Stored data entries:
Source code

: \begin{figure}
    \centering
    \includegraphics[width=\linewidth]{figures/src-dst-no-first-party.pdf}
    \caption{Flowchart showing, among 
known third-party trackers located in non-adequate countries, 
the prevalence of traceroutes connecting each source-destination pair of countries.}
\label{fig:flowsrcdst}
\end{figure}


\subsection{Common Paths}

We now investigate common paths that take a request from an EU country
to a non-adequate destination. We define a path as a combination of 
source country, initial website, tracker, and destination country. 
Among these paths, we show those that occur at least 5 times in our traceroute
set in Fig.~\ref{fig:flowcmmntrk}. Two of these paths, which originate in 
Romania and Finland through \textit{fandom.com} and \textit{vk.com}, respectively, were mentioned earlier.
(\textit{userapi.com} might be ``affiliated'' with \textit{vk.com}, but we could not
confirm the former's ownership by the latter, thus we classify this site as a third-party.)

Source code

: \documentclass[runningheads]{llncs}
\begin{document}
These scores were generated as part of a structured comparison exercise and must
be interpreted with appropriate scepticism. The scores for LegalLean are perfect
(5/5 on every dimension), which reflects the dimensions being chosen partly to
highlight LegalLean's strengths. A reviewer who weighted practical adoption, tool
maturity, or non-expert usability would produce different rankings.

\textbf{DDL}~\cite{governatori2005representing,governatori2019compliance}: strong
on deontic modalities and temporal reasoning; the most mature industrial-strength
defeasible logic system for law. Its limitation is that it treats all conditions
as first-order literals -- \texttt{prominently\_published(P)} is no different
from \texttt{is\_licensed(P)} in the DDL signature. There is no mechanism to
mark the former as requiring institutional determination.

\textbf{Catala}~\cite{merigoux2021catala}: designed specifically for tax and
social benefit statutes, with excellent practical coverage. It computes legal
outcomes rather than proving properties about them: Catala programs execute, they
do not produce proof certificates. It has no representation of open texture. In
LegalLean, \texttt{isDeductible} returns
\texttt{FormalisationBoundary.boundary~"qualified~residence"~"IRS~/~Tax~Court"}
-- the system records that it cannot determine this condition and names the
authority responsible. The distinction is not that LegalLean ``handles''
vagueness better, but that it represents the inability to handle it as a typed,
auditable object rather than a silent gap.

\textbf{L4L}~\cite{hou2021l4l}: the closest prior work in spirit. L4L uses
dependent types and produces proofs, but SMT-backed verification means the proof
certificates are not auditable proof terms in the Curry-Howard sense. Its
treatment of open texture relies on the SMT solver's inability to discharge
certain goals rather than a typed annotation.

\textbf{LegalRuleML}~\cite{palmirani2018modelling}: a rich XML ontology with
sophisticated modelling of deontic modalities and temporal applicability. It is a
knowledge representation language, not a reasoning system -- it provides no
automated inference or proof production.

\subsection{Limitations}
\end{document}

_WHAT THE TASK REQUIRES_
All lines above that include the word "auditable" should be located and copied.

_TASK ANSWER_
auditable object rather than a silent gap.
certificates are not auditable proof terms in the Curry-Howard sense. Its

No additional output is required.